Data for review Block Start

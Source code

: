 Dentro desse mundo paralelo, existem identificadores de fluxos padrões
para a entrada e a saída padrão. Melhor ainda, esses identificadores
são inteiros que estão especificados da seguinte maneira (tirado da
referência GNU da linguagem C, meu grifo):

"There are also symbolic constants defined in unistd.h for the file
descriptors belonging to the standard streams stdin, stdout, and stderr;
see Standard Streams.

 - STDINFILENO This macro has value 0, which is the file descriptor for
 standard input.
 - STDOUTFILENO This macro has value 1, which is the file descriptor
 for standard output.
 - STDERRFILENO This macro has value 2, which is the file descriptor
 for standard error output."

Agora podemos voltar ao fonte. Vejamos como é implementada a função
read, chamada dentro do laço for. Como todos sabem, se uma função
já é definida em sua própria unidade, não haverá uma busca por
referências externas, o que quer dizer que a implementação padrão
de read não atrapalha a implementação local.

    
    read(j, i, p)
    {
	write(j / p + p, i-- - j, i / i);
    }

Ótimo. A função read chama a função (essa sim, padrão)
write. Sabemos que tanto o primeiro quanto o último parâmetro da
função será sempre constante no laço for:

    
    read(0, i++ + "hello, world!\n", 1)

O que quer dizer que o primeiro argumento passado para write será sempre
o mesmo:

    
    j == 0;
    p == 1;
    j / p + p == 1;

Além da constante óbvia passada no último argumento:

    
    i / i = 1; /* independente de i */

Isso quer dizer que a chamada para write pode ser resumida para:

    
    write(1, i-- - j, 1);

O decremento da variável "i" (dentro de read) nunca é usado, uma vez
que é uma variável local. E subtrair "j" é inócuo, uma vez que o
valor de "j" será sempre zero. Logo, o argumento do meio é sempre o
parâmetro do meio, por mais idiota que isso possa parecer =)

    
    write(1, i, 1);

Data for review Block End

Required action: The answer consists of the lines above that include the word "constante", each copied exactly.

Solved exercise:
função será sempre constante no laço for:
Além da constante óbvia passada no último argumento:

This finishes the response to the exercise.